Another poisoning event in the Central Apennines?

May 2, 2024

3 griffon vultures and 1 fox dead close to a sheep carcass. In all likelihood, this is yet another case of wildlife poisoning, the first detected in 2024 in the Central Apennines.

A griffon vulture found dead from suspected poisoning is one of the subjects of the #LesNotPoisonOurselves communication campaign to raise awareness of the dangers of poison use.
Ruairi Goodwin

A new episode

It is 22 March when the GPS signal of 2 of the 63 griffon vultures equipped with satellite transmitters suggests that there is a problem. They have been stationary for too many hours. Something is wrong.
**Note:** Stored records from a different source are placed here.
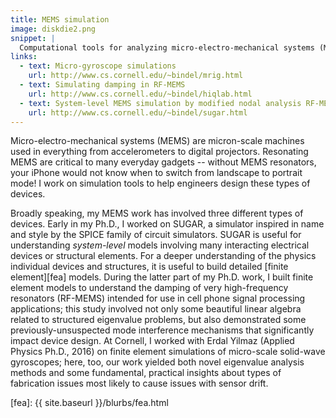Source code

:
 ```yaml
---
title: MEMS simulation
image: diskdie2.png
snippet: |
  Computational tools for analyzing micro-electro-mechanical systems (MEMS)
links:
  - text: Micro-gyroscope simulations
    url: http://www.cs.cornell.edu/~bindel/mrig.html
  - text: Simulating damping in RF-MEMS
    url: http://www.cs.cornell.edu/~bindel/hiqlab.html
  - text: System-level MEMS simulation by modified nodal analysis RF-MEMS
    url: http://www.cs.cornell.edu/~bindel/sugar.html
---
```


Micro-electro-mechanical systems (MEMS) are micron-scale machines used
in everything from accelerometers to digital projectors.  Resonating
MEMS are critical to many everyday gadgets -- without MEMS
resonators, your iPhone would not know when to switch from landscape
to portrait mode!  I work on simulation tools to help engineers design
these types of devices.

Broadly speaking, my MEMS work has involved three different types of
devices.  Early in my Ph.D., I worked on SUGAR, a simulator
inspired in name and style by the SPICE family of circuit simulators.
SUGAR is useful for understanding *system-level* models involving
many interacting electrical devices or structural elements.  For a
deeper understanding of the physics individual devices and structures,
it is useful to build detailed [finite element][fea] models.
During the latter part of my Ph.D. work, I built finite element models
to understand the damping of very high-frequency resonators (RF-MEMS)
intended for use in cell phone signal processing applications;
this study involved not only some beautiful linear algebra related
to structured eigenvalue problems, but also demonstrated some
previously-unsuspected mode interference mechanisms that significantly
impact device design.  At Cornell, I worked with
Erdal Yilmaz (Applied Physics Ph.D., 2016) on finite element simulations
of micro-scale solid-wave gyroscopes; here, too, our work yielded both
novel eigenvalue analysis methods and some fundamental, practical
insights about types of fabrication issues most likely to cause
issues with sensor drift.

[fea]: {{ site.baseurl }}/blurbs/fea.html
We need to check on the spot.

We are in Atina, in the province of Frosinone, on Monte Prato, already the scene of three probable poisoning incidents last year, when six griffon vultures were found dead.

The Rewilding Apennines team promptly alerted the Carabinieri Biodiversity Department of Castel di Sangro, co-responsible for monitoring this population, and the Atina Carabinieri Forestry Unit, responsible for the area.
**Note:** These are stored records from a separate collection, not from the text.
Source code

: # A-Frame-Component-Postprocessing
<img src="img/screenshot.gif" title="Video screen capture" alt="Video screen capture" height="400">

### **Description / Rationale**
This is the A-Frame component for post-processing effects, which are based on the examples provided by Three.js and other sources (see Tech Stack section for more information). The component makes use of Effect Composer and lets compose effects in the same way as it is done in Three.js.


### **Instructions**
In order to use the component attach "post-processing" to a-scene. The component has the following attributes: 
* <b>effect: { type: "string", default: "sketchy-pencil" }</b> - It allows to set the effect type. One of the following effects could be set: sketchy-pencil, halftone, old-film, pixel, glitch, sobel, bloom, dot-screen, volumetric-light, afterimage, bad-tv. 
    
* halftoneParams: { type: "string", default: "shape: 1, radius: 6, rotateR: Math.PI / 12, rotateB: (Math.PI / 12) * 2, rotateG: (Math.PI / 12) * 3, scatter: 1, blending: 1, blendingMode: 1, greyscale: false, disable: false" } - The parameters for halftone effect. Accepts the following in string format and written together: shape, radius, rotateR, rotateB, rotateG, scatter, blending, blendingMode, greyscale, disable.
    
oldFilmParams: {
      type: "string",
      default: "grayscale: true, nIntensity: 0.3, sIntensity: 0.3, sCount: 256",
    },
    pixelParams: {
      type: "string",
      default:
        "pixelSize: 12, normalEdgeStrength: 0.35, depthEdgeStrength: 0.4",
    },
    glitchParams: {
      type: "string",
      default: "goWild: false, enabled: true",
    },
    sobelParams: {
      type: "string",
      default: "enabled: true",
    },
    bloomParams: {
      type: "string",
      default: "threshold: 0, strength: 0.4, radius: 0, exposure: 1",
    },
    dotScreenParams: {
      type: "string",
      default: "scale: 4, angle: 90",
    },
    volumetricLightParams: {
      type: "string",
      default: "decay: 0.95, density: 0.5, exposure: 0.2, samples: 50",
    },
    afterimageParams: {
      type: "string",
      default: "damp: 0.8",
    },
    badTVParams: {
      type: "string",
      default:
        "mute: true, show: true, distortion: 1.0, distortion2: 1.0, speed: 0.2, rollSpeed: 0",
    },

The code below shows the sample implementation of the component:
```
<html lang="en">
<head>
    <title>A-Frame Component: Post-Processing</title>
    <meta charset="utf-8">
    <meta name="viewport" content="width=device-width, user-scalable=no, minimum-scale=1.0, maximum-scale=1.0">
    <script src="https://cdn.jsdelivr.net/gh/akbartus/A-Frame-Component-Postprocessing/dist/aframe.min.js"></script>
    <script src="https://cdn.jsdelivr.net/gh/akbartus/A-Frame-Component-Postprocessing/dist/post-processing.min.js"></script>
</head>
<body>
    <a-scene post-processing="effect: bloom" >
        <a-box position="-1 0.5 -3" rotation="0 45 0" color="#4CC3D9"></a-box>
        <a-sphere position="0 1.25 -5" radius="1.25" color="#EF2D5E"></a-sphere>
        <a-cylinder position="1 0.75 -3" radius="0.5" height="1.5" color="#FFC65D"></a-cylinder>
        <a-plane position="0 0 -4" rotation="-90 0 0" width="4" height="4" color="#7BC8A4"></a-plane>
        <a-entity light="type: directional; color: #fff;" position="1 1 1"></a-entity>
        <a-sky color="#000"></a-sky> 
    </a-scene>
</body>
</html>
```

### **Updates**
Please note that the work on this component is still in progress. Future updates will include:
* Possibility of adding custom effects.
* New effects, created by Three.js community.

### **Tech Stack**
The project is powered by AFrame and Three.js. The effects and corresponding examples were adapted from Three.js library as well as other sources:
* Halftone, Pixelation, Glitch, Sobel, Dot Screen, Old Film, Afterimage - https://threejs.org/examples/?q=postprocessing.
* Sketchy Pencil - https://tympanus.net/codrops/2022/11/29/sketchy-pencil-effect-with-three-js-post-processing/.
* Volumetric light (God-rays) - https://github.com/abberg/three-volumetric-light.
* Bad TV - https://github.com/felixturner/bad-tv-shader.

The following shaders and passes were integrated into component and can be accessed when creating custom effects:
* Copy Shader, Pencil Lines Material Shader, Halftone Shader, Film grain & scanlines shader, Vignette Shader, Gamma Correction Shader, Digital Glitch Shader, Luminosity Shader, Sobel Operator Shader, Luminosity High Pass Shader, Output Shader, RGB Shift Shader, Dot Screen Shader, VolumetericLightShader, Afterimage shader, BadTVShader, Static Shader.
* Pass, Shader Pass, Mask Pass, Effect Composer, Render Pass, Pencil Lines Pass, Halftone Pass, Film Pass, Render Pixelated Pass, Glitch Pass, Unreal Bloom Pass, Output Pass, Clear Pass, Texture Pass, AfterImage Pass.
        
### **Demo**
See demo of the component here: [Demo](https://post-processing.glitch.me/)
Vulture GPS and carcasses monitoring among the field activities organised by Rewilding Apennines and taking place on October 2023 in the Central Apennines in presence of vulture officer, Nicolò Borgianni. Massa d'Albe, Abruzzo, Italy
Field check of GPS aggregation points of griffon vultures as part of the monitoring of the species in the central Apennines.
Bruno D'Amicis

At the time of the inspection, the surprise of the Forestry Carabinieri of the Atina Unit was not as great as their dismay at what they found. A scene seen all too often: the two lifeless young griffons and, a short distance away, a sheep carcass.
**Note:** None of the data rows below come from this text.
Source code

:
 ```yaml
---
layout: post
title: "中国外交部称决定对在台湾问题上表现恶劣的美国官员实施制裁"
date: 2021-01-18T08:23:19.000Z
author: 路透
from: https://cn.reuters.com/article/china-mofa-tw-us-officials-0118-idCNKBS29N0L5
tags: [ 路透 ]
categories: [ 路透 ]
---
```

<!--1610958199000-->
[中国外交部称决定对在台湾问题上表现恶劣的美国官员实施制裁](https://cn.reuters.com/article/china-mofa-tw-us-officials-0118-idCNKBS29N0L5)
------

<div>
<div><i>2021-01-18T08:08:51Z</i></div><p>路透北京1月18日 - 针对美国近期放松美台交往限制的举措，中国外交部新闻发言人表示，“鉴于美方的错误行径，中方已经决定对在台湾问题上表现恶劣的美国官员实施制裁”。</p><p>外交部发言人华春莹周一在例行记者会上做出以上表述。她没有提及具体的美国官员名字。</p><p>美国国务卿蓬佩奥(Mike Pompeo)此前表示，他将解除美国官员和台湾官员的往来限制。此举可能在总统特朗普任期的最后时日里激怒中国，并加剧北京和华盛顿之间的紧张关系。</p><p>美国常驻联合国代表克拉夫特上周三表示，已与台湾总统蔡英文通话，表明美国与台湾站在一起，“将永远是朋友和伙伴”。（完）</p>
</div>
What was a suspicion is increasingly turning into a real possibility. The area must now be thoroughly searched for any other victims and possible bait. The Forestry Carabinieri and Rewilding Apennines operators are preparing for a patrol. With them is also the Anti-poison Dog Unit of the Carabinieri Park Unit of Villetta Barrea.

When a poisoned griffon vulture is found dead, the number of “unknown” victims almost always increases. Without going too far back in time, one remembers the very serious case that occurred in Cocullo in the spring of last year, when nine wolves, five griffon vultures and two common ravens were found dead within 10 days. This also means that, while it is true that griffon vultures with GPS are “sentinels” thanks to which many of these illegal acts are discovered, it is also true that they represent only the “tip of the iceberg” of a practice that has a much broader scope.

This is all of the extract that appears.